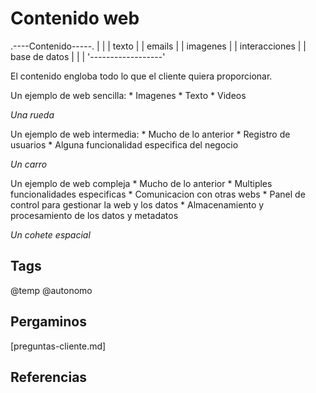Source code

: # Contenido web

.----Contenido-----.
|                  |
| texto            |
| emails           |
| imagenes         |
| interacciones    |
| base de datos    |
|                  |
'------------------'

El contenido engloba todo lo que el cliente quiera proporcionar.

Un ejemplo de web sencilla:
    * Imagenes
    * Texto
    * Videos

*Una rueda*

Un ejemplo de web intermedia:
    * Mucho de lo anterior
    * Registro de usuarios
    * Alguna funcionalidad especifica del negocio

*Un carro*

Un ejemplo de web compleja
    * Mucho de lo anterior
    * Multiples funcionalidades especificas
    * Comunicacion con otras webs
    * Panel de control para gestionar la web y los datos
    * Almacenamiento y procesamiento de los datos y metadatos

*Un cohete espacial*


## Tags
@temp @autonomo

## Pergaminos
[preguntas-cliente.md]

## Referencias

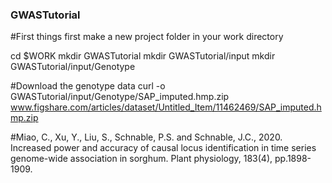 ### GWASTutorial
 
#First things first make a new project folder in your work directory 

cd $WORK
mkdir GWASTutorial
mkdir GWASTutorial/input
mkdir GWASTutorial/input/Genotype

#Download the genotype data
curl -o GWASTutorial/input/Genotype/SAP_imputed.hmp.zip www.figshare.com/articles/dataset/Untitled_Item/11462469/SAP_imputed.hmp.zip

#Miao, C., Xu, Y., Liu, S., Schnable, P.S. and Schnable, J.C., 2020. Increased power and accuracy of causal locus identification in time series genome-wide association in sorghum. Plant physiology, 183(4), pp.1898-1909.


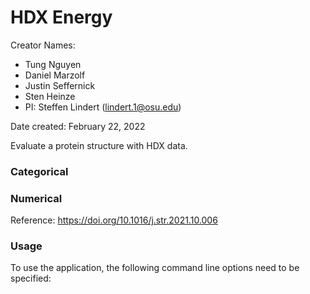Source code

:# HDX Energy

Creator Names:
* Tung Nguyen
* Daniel Marzolf
* Justin Seffernick
* Sten Heinze
* PI: Steffen Lindert (lindert.1@osu.edu)

Date created: February 22, 2022

Evaluate a protein structure with HDX data.

### Categorical

### Numerical

Reference: https://doi.org/10.1016/j.str.2021.10.006

### Usage

To use the application, the following command line options need to be specified: 
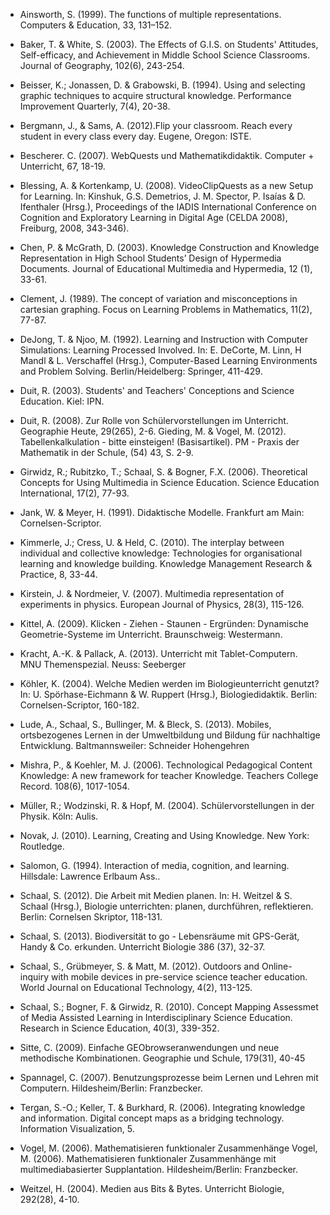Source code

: <!-- filename: 99_Literatur.md -->
<!-- title: Literatur -->

- Ainsworth, S. (1999). The functions of multiple representations. Computers & Education, 33, 131–152.

- Baker, T. & White, S. (2003). The Effects of G.I.S. on Students' Attitudes, Self-efficacy, and Achievement in Middle School Science Classrooms. Journal of Geography, 102(6), 243-254.

- Beisser, K.; Jonassen, D. & Grabowski, B. (1994). Using and selecting graphic techniques to acquire structural knowledge. Performance Improvement Quarterly, 7(4), 20-38.

- Bergmann, J., & Sams, A. (2012).Flip your classroom. Reach every student in every class every day. Eugene, Oregon: ISTE.

- Bescherer. C. (2007). WebQuests und Mathematikdidaktik. Computer + Unterricht, 67, 18-19.

- Blessing, A. & Kortenkamp, U. (2008). VideoClipQuests as a new Setup for Learning. In: Kinshuk, G.S. Demetrios, J. M. Spector, P. Isaías & D. Ifenthaler (Hrsg.), Proceedings of the IADIS International Conference on Cognition and Exploratory Learning in Digital Age (CELDA 2008), Freiburg, 2008, 343-346).

- Chen, P. & McGrath, D. (2003). Knowledge Construction and Knowledge Representation in High School Students’ Design of Hypermedia Documents. Journal of Educational Multimedia and Hypermedia, 12 (1), 33-61.

- Clement, J. (1989). The concept of variation and misconceptions in cartesian graphing. Focus on Learning Problems in Mathematics, 11(2), 77-87.

- DeJong, T. & Njoo, M. (1992). Learning and Instruction with Computer Simulations: Learning Processed Involved. In: E. DeCorte, M. Linn, H Mandl & L. Verschaffel (Hrsg.), Computer-Based Learning Environments and Problem Solving. Berlin/Heidelberg: Springer, 411-429.

- Duit, R. (2003). Students' and Teachers' Conceptions and Science Education. Kiel: IPN.

- Duit, R. (2008). Zur Rolle von Schülervorstellungen im Unterricht. Geographie Heute, 29(265), 2-6. Gieding, M. & Vogel, M. (2012). Tabellenkalkulation - bitte einsteigen! (Basisartikel). PM - Praxis der Mathematik in der Schule, (54) 43, S. 2-9.

- Girwidz, R.; Rubitzko, T.; Schaal, S. & Bogner, F.X. (2006). Theoretical Concepts for Using Multimedia in Science Education. Science Education International, 17(2), 77-93.

- Jank, W. & Meyer, H. (1991). Didaktische Modelle. Frankfurt am Main: Cornelsen-Scriptor.

- Kimmerle, J.; Cress, U. & Held, C. (2010). The interplay between individual and collective knowledge: Technologies for organisational learning and knowledge building. Knowledge Management Research & Practice, 8, 33-44.

- Kirstein, J. & Nordmeier, V. (2007). Multimedia representation of experiments in physics. European Journal of Physics, 28(3), 115-126.

- Kittel, A. (2009). Klicken - Ziehen - Staunen - Ergründen: Dynamische Geometrie-Systeme im Unterricht. Braunschweig: Westermann.

- Kracht, A.-K. & Pallack, A. (2013). Unterricht mit Tablet-Computern. MNU Themenspezial. Neuss: Seeberger

- Köhler, K. (2004). Welche Medien werden im Biologieunterricht genutzt? In: U. Spörhase-Eichmann & W. Ruppert (Hrsg.), Biologiedidaktik. Berlin: Cornelsen-Scriptor, 160-182.

- Lude, A., Schaal, S., Bullinger, M. & Bleck, S. (2013). Mobiles, ortsbezogenes Lernen in der Umweltbildung und Bildung für nachhaltige Entwicklung. Baltmannsweiler: Schneider Hohengehren

- Mishra, P., & Koehler, M. J. (2006). Technological Pedagogical Content Knowledge: A new framework for teacher Knowledge. Teachers College Record. 108(6), 1017-1054.

- Müller, R.; Wodzinski, R. & Hopf, M. (2004). Schülervorstellungen in der Physik. Köln: Aulis.

- Novak, J. (2010). Learning, Creating and Using Knowledge. New York: Routledge.

- Salomon, G. (1994). Interaction of media, cognition, and learning. Hillsdale: Lawrence Erlbaum Ass..

- Schaal, S. (2012). Die Arbeit mit Medien planen. In: H. Weitzel & S. Schaal (Hrsg.), Biologie unterrichten: planen, durchführen, reflektieren. Berlin: Cornelsen Skriptor, 118-131.

- Schaal, S. (2013). Biodiversität to go - Lebensräume mit GPS-Gerät, Handy & Co. erkunden. Unterricht Biologie 386 (37), 32-37.

- Schaal, S., Grübmeyer, S. & Matt, M. (2012). Outdoors and Online- inquiry with mobile devices in pre-service science teacher education. World Journal on Educational Technology, 4(2), 113-125.

- Schaal, S.; Bogner, F. & Girwidz, R. (2010). Concept Mapping Assessmet of Media Assisted Learning in Interdisciplinary Science Education. Research in Science Education, 40(3), 339-352.

- Sitte, C. (2009). Einfache GEObrowseranwendungen und neue methodische Kombinationen. Geographie und Schule, 179(31), 40-45

- Spannagel, C. (2007). Benutzungsprozesse beim Lernen und Lehren mit Computern. Hildesheim/Berlin: Franzbecker.

- Tergan, S.-O.; Keller, T. & Burkhard, R. (2006). Integrating knowledge and information. Digital concept maps as a bridging technology. Information Visualization, 5.

- Vogel, M. (2006). Mathematisieren funktionaler Zusammenhänge Vogel, M. (2006). Mathematisieren funktionaler Zusammenhänge mit multimediabasierter Supplantation. Hildesheim/Berlin: Franzbecker.

- Weitzel, H. (2004). Medien aus Bits & Bytes. Unterricht Biologie, 292(28), 4-10.
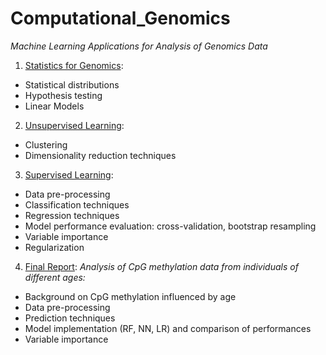 # Computational_Genomics
*Machine Learning Applications for Analysis of Genomics Data*

1. [Statistics for Genomics](https://github.com/olxssa/Computational_Genomics/blob/main/Module1_Statistics_for_genomics.ipynb):
* Statistical distributions
* Hypothesis testing
* Linear Models

2. [Unsupervised Learning](https://github.com/olxssa/Computational_Genomics/blob/main/Module2_Unsupervised_Learning.ipynb):
* Clustering
* Dimensionality reduction techniques
   
3. [Supervised Learning](https://github.com/olxssa/Computational_Genomics/blob/main/Module3_Supervised_Learning.ipynb):
* Data pre-processing
* Classification techniques
* Regression techniques
* Model performance evaluation: cross-validation, bootstrap resampling
* Variable importance
* Regularization

4. [Final Report](https://github.com/olxssa/Computational_Genomics/blob/main/Final_Report.ipynb):
*Analysis of CpG methylation data from individuals of different ages:*
* Background on CpG methylation influenced by age
* Data pre-processing
* Prediction techniques
* Model implementation (RF, NN, LR) and comparison of performances
* Variable importance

····················

Extract from the listing above the lines between the line containing "- Kimmerle, J.;" and the line containing "- Kittel, A.", keeping both of those lines. Output nothing else.

▶ [Exercise result]
- Kimmerle, J.; Cress, U. & Held, C. (2010). The interplay between individual and collective knowledge: Technologies for organisational learning and knowledge building. Knowledge Management Research & Practice, 8, 33-44.

- Kirstein, J. & Nordmeier, V. (2007). Multimedia representation of experiments in physics. European Journal of Physics, 28(3), 115-126.

- Kittel, A. (2009). Klicken - Ziehen - Staunen - Ergründen: Dynamische Geometrie-Systeme im Unterricht. Braunschweig: Westermann.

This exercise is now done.